On January 16, 2018 the Company received an investment from a non-related party of $10,000 and issued 1,000,000 Restricted common shares at $0.01 per share.
On January 24, 2018 the Company signed a Debt Settlement Agreement with a non-related party and issued 950,000 Restricted common shares at $0.01 per share in exchange for a $9,500 short-term advance owed to the recipient.
On February 13, 2018 the Company signed a Consulting Agreement with a non-related party and issued 6,600,000 Restricted common shares at $0.002 per share
On April 23, 2018 the Company received an investment from a non-related party of $10,000 and issued 2,000,000 Restricted common shares at $0.005 per share.
On October 23, 2018 the Company received an investment from a non-related party of $5,000 and issued 1,000,000 Restricted common shares at $0.005 per share.

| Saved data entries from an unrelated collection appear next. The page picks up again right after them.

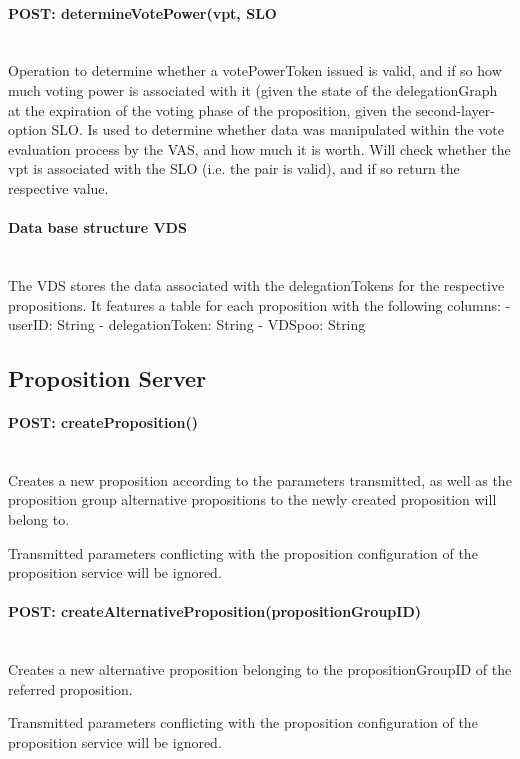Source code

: \paragraph*{POST: determineVotePower(vpt, SLO} \mbox{} \\
Operation to determine whether a votePowerToken issued is valid, and if so how much voting power is associated with it (given the state of the delegationGraph at the expiration of the voting phase of the proposition, given the second-layer-option SLO. Is used to determine whether data was manipulated within the vote evaluation process by the VAS, and how much it is worth. Will check whether the vpt is associated with the SLO (i.e. the pair is valid), and if so return the respective value.

\paragraph*{Data base structure VDS} \mbox{} \\
The VDS stores the data associated with the delegationTokens for the respective propositions. It features a table for each proposition with the following columns:
 - userID: String
 - delegationToken: String
 - VDSpoo: String

\subsection{Proposition Server}

\paragraph*{POST: createProposition()} \mbox{} \\
Creates a new proposition according to the parameters transmitted, as well as the proposition group alternative propositions to the newly created proposition will belong to.

Transmitted parameters conflicting with the proposition configuration of the proposition service will be ignored.

\paragraph*{POST: createAlternativeProposition(propositionGroupID)} \mbox{} \\
Creates a new alternative proposition belonging to the propositionGroupID of the referred proposition.

Transmitted parameters conflicting with the proposition configuration of the proposition service will be ignored.

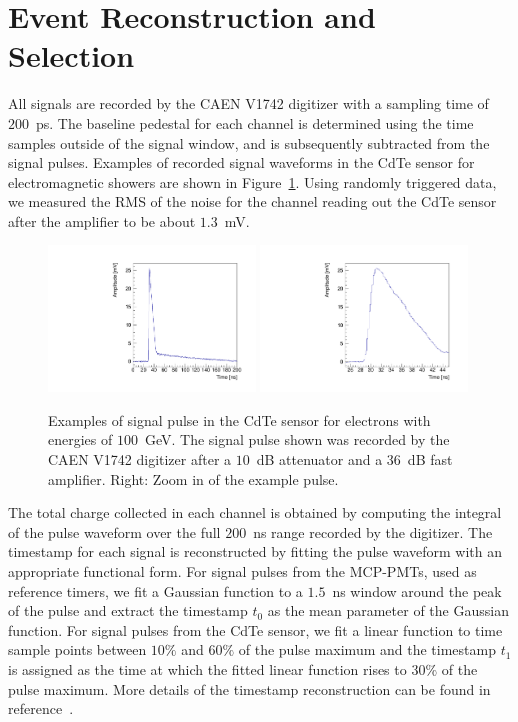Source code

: 
\section{Event Reconstruction and Selection }
\label{sec:reco}

All signals are recorded by the CAEN V1742 digitizer with a sampling time of $200$~ps.
The baseline pedestal for each channel is determined using the time samples outside of
the signal window, and is subsequently subtracted from the signal pulses. Examples of recorded
signal waveforms in the CdTe sensor for electromagnetic showers are shown in Figure~\ref{fig:Pulses}.
Using randomly triggered data, we measured the RMS of the noise for the channel reading out 
the CdTe sensor after the amplifier to be about $1.3$~mV. 

\begin{figure}[htbp] 
\centering
\includegraphics[width=0.49\textwidth]{figures/CdTe_pulse.pdf}
\includegraphics[width=0.49\textwidth]{figures/CdTe_pulseZ.pdf} 
\caption{Examples of signal pulse in the CdTe sensor for electrons with energies of $100$~GeV. 
The signal pulse shown was recorded by the CAEN V1742 digitizer after a $10$~dB 
attenuator and a $36$~dB fast amplifier. Right: Zoom in of the example pulse. } 
\label{fig:Pulses} 
\end{figure} 

The total charge collected in each channel is obtained by computing the integral of the pulse
waveform over the full $200$~ns range recorded by the digitizer. 
The timestamp for each signal is reconstructed by fitting the pulse waveform with
an appropriate functional form. For signal pulses from the MCP-PMTs, used as reference timers, 
we fit a Gaussian function to a $1.5$~ns window around the peak of the pulse and extract the 
timestamp $t_{0}$ as the mean parameter of the Gaussian function. For signal pulses from the
CdTe sensor, we fit a linear function to time sample points between $10\%$ and $60\%$ of the pulse
maximum and the timestamp $t_{1}$ is assigned as the time at which the fitted linear function
rises to $30\%$ of the pulse maximum. More details of the timestamp reconstruction can be
found in reference~\cite{Anderson:2015gha}.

Note 8 – Subsequent Events
Management has evaluated subsequent events through the date the financial statements were filed.
17
ITEM 9A.CONTROLS AND PROCEDURES.
Evaluation of Disclosure Controls and Procedures
Under the supervision and with the participation of our management, including our Chief Executive Officer and Chief Financial Officer, we evaluated the effectiveness of our disclosure controls and procedures (as that term is defined in Rules 13a-15I and 15d-15I under the Exchange Act) as of December 31, 2018, which is the end of the period covered by this Annual Report. Based on this evaluation, our Chief Executive Officer and Chief Financial Officer concluded that the Company’s disclosure controls and procedures were not effective as of December 31, 2018 to ensure that information required to be disclosed by the Company in reports we file or submit under the Exchange Act is (i) recorded, processed, summarized, evaluated and reported, as applicable, within the time periods specified in the United States Securities and Exchange Commission’s rules and forms and (ii) accumulated and communicated to the Company’s management, including the Company’s Chief Executive Officer and Chief Financial Officer, as appropriate to allow timely decisions regarding required disclosures.

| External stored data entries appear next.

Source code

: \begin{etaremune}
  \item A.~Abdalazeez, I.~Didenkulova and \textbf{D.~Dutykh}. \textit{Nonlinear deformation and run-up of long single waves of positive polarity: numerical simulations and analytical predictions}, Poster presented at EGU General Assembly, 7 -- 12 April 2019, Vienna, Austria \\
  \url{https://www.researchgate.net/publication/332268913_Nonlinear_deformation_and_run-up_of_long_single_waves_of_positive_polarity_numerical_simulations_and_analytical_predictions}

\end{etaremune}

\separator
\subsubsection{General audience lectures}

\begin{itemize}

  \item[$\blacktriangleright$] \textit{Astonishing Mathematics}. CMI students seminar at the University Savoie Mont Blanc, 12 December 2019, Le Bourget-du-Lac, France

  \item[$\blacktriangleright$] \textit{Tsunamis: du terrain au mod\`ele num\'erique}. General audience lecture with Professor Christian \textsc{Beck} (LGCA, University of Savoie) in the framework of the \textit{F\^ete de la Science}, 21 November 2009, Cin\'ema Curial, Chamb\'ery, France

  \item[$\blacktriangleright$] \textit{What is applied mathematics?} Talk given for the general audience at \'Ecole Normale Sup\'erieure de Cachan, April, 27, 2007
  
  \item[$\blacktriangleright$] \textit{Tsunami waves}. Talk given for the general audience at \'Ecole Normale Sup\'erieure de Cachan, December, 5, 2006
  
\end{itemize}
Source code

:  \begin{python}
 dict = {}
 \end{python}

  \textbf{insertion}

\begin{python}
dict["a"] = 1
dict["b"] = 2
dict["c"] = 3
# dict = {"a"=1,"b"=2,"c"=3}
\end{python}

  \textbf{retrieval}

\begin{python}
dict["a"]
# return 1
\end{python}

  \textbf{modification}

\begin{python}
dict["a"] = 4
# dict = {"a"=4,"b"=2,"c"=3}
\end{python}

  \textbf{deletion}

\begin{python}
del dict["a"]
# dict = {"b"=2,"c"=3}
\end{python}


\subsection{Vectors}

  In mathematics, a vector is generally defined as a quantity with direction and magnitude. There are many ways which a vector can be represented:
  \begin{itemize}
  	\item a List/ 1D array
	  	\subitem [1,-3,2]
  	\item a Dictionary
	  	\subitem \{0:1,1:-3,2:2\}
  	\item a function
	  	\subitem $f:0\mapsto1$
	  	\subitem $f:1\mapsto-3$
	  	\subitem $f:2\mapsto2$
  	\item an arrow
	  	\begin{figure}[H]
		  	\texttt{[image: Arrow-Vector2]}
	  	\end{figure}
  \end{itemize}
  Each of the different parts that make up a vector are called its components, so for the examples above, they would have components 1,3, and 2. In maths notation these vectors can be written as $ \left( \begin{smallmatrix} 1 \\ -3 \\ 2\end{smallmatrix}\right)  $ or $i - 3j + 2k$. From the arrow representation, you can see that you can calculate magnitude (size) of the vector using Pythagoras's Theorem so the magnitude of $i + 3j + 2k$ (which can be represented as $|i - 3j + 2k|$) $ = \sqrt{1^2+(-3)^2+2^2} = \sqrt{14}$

Report of Management on Internal Control over Financial Reporting
Our management is responsible for establishing and maintaining adequate internal control over financial reporting as defined in Rules 13a-15(f) and 15d-15(f) promulgated under the Exchange Act as a process designed by, or under the supervision of, our principal executive officer and principal financial and accounting officer and effected by our Board of Directors to provide reasonable assurance regarding the reliability of financial reporting and the preparation of financial statements for external purposes in accordance with GAAP. Because of our inherent limitations, our internal control over financial reporting may not prevent or detect misstatements. Therefore, even those systems determined to be effective can provide only reasonable assurance with respect to financial statement preparation and presentation. Projections of any evaluation of effectiveness to future periods are subject to the risk that controls may become inadequate because of changes in conditions, or that the degree of compliance with the policies or procedures may deteriorate.

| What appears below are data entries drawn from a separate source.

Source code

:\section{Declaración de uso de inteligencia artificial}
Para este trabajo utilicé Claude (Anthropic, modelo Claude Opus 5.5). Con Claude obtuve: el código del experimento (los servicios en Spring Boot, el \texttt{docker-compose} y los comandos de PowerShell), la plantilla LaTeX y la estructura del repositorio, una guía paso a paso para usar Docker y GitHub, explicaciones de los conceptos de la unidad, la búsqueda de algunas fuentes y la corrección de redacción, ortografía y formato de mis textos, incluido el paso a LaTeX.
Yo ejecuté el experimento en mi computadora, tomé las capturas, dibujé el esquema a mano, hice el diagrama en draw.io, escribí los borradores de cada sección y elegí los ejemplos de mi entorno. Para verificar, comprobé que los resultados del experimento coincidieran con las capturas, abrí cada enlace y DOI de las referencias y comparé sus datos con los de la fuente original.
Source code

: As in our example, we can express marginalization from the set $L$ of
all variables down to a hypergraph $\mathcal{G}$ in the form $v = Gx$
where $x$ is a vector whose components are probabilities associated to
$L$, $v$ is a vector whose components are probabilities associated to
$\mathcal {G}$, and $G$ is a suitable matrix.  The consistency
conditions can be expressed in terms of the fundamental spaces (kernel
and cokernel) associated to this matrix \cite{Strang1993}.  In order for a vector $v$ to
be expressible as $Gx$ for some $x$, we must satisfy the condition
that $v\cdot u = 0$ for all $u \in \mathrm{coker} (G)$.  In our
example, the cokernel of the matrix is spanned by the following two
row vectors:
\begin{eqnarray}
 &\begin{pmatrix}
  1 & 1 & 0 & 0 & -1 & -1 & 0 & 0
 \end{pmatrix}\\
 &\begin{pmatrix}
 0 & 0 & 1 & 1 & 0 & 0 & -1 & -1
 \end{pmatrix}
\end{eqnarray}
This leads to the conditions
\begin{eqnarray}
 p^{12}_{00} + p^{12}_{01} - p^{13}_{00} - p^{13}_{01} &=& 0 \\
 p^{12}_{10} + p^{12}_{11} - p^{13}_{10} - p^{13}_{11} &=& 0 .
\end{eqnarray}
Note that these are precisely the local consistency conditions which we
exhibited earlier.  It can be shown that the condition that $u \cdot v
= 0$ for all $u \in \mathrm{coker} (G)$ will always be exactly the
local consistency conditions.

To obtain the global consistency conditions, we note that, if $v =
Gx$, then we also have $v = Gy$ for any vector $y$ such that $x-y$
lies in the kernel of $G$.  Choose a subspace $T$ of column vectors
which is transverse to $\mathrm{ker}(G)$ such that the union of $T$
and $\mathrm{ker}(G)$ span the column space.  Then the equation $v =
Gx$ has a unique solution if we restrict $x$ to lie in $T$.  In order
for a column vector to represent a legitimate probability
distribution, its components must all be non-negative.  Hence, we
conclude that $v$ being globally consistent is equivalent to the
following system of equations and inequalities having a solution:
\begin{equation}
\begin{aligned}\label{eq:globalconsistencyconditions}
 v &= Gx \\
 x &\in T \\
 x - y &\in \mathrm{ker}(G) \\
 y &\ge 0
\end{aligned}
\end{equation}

Our management assessed the effectiveness of our internal control over financial reporting as of December 31, 2018. In making this assessment, management used the criteria set forth by the Committee of Sponsoring Organizations of the Treadway Commission (COSO) in Internal Control – Integrated Framework (2013 Framework).
Based on our evaluation, management concluded that our internal control over financial reporting was not effective as of December 31, 2018 due to a lack of segregation of duties and adequate personnel. A material weakness is a deficiency, or combination of deficiencies, in internal control over financial reporting such that there is a reasonable possibility that a material misstatement of annual or interim financial statements will not be prevented or detected and corrected on a timely basis. As this deficiency created a reasonable possibility that a material misstatement would not be prevented or detected in a timely basis, management concluded that the control deficiency represented a material weakness and accordingly our internal control over financial reporting was not effective as of December 31, 2018. Management concluded that additional personnel should be hired to ensure that there is adequate segregation of duties.
Remediation Plan for Material Weakness in Internal Control over Financial Reporting
We and our Board treat the controls surrounding, and the integrity of, our financial statements with the utmost priority. Management is committed to the planning and implementation of remediation efforts to address control deficiencies and any other identified areas of risk. These remediation efforts are intended to both address the identified material weakness and to enhance our overall financial control environment.
Management is committed to improving its internal controls and will (1) continue to use third party specialists to address shortfalls in staffing and to assist the Company with accounting and finance responsibilities, (2) increase the frequency of independent reconciliations of significant accounts which will mitigate the lack of segregation of duties until there are sufficient personnel and (3) may consider appointing outside directors and audit committee members in the future.
We believe there are no material inaccuracies or omissions of material fact in this Form 10-K and, to the best of our knowledge, we believe that the financial statements in this Form 10-K fairly present in all material aspects our financial condition, results of operations and cash flows in conformity with GAAP.
18
Changes in Internal Control over Financial Reporting
Based on our evaluation, management concluded that our internal control over financial reporting was not effective as of December 31, 2018 due to a lack of segregation of duties and adequate personnel.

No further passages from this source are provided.